# DBFE: Distribution-Based Feature Extractor
![Python 3](https://img.shields.io/badge/python-3-blue.svg)
![License](https://img.shields.io/badge/license-BSD-blue.svg)
[![Discuss](https://img.shields.io/badge/discuss-github-blue.svg)](https://github.com/MNMdiagnostics/dbfe/discussions)
DBFE is a Python library with feature extraction methods that facilitate classifier learning from distributions of genomic variants.
## Installing dbfe
To install dbfe, just execute:
```bash
pip install dbfe
```
## Quickstart
```python
import pandas as pd
from sklearn.metrics import roc_auc_score
from sklearn.model_selection import train_test_split
from sklearn.pipeline import make_pipeline
from sklearn.preprocessing import StandardScaler
from sklearn.linear_model import LogisticRegression
import dbfe
# sample data
stat_vals = pd.read_csv(f"../experiments/data/ovarian/ovarian_cnv.csv.gz", index_col='SAMPLEID')

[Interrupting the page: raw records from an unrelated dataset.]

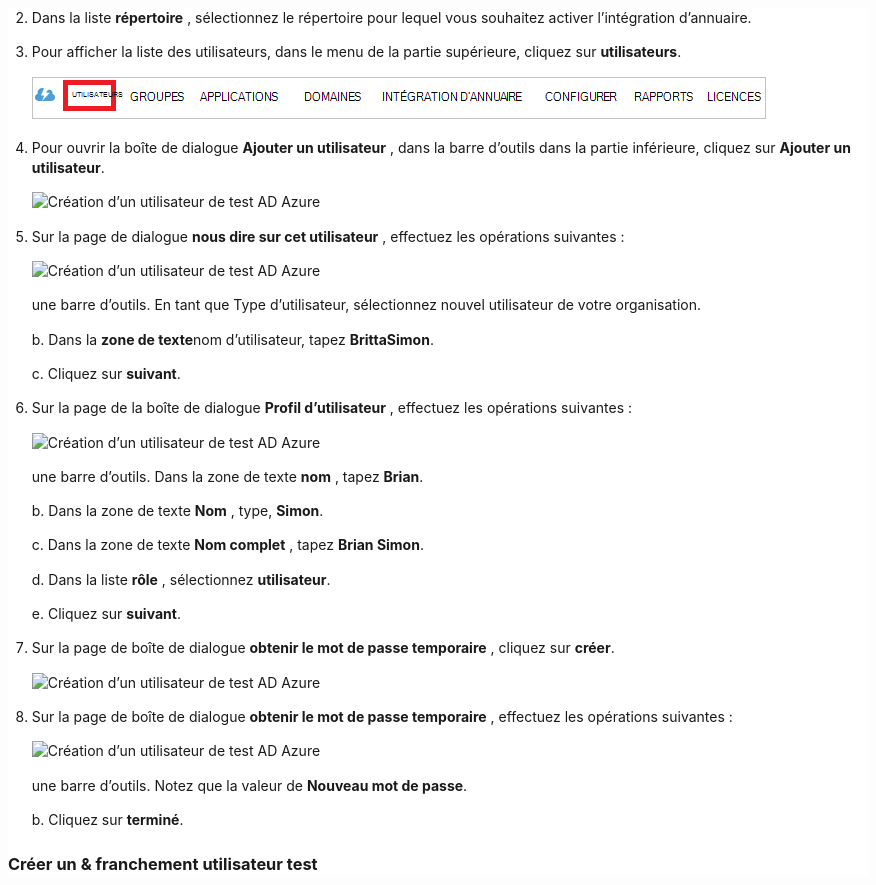 2. Dans la liste **répertoire** , sélectionnez le répertoire pour lequel vous souhaitez activer l’intégration d’annuaire.

3. Pour afficher la liste des utilisateurs, dans le menu de la partie supérieure, cliquez sur **utilisateurs**.
    
    ![Création d’un utilisateur de test AD Azure](./media/active-directory-saas-andfrankly-tutorial/create_aaduser_03.png)

4. Pour ouvrir la boîte de dialogue **Ajouter un utilisateur** , dans la barre d’outils dans la partie inférieure, cliquez sur **Ajouter un utilisateur**.

    ![Création d’un utilisateur de test AD Azure](./media/active-directory-saas-andfrankly-tutorial/create_aaduser_04.png)

5. Sur la page de dialogue **nous dire sur cet utilisateur** , effectuez les opérations suivantes :

    ![Création d’un utilisateur de test AD Azure](./media/active-directory-saas-andfrankly-tutorial/create_aaduser_05.png)

    une barre d’outils. En tant que Type d’utilisateur, sélectionnez nouvel utilisateur de votre organisation.

    b. Dans la **zone de texte**nom d’utilisateur, tapez **BrittaSimon**.

    c. Cliquez sur **suivant**.

6.  Sur la page de la boîte de dialogue **Profil d’utilisateur** , effectuez les opérations suivantes :
    
    ![Création d’un utilisateur de test AD Azure](./media/active-directory-saas-andfrankly-tutorial/create_aaduser_06.png)

    une barre d’outils. Dans la zone de texte **nom** , tapez **Brian**.  

    b. Dans la zone de texte **Nom** , type, **Simon**.

    c. Dans la zone de texte **Nom complet** , tapez **Brian Simon**.

    d. Dans la liste **rôle** , sélectionnez **utilisateur**.

    e. Cliquez sur **suivant**.

7. Sur la page de boîte de dialogue **obtenir le mot de passe temporaire** , cliquez sur **créer**.
    
    ![Création d’un utilisateur de test AD Azure](./media/active-directory-saas-andfrankly-tutorial/create_aaduser_07.png)

8. Sur la page de boîte de dialogue **obtenir le mot de passe temporaire** , effectuez les opérations suivantes :
    
    ![Création d’un utilisateur de test AD Azure](./media/active-directory-saas-andfrankly-tutorial/create_aaduser_08.png)

    une barre d’outils. Notez que la valeur de **Nouveau mot de passe**.

    b. Cliquez sur **terminé**.   



### <a name="creating-a-frankly-test-user"></a>Créer un & franchement utilisateur test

stat_vals = stat_vals.loc[stat_vals.SVCLASS == "DEL", :]
stat_vals = stat_vals.groupby(stat_vals.index)['LEN'].apply(list).to_frame()
labels = pd.read_csv(f"../experiments/data/ovarian/labels.tsv", sep='\t', index_col=0)
labels = (labels == "RES") * 1
stat_df = stat_vals.join(labels.CLASS_LABEL, how='inner')
# splitting into training and testing data
X = stat_df.loc[:, "LEN"]
y = stat_df.loc[:, "CLASS_LABEL"]
X_train, X_test, y_train, y_test = train_test_split(X, y, test_size=0.25, random_state=23, stratify=y)
# DBFE in a classification pipeline
extractor = dbfe.DistributionBasedFeatureExtractor(breakpoint_type='supervised', n_bins='auto', cv=10)
pipe = make_pipeline(extractor, StandardScaler(), LogisticRegression())
pipe.fit(X_train, y_train)
extractor.plot_data_with_breaks(X_train, y_train, plot_type='kde')
y_prob = pipe.predict_proba(X_test)
print("AUC on test data: {:.3}".format(roc_auc_score(y_test, y_prob[:, 1])))
```
![](./examples/img/dbfe_plot.svg)
## License
- This project is released under a permissive new BSD open source license ([LICENSE-BSD3.txt](https://github.com/MNMdiagnostics/dbfe/blob/master/LICENSE-BSD3.txt)) and commercially usable. There is no warranty; not even for merchantability or fitness for a particular purpose.
- In addition, you may use, copy, modify and redistribute all artistic creative works (figures and images) included in this distribution under the directory
according to the terms and conditions of the Creative Commons Attribution 4.0 International License. See the file [LICENSE-CC-BY.txt](https://github.com/MNMdiagnostics/dbfe/blob/master/LICENSE-CC-BY.txt) for details. (Computer-generated graphics such as the plots produced by seaborn/matplotlib fall under the BSD license mentioned above).
## Citing
If you use dbfe as part of your workflow in a scientific publication, please consider citing the associated paper:
- Piernik, M. *et al.* (2022) DBFE: Distribution-based feature extraction from copy number and structural variants in whole-genome data.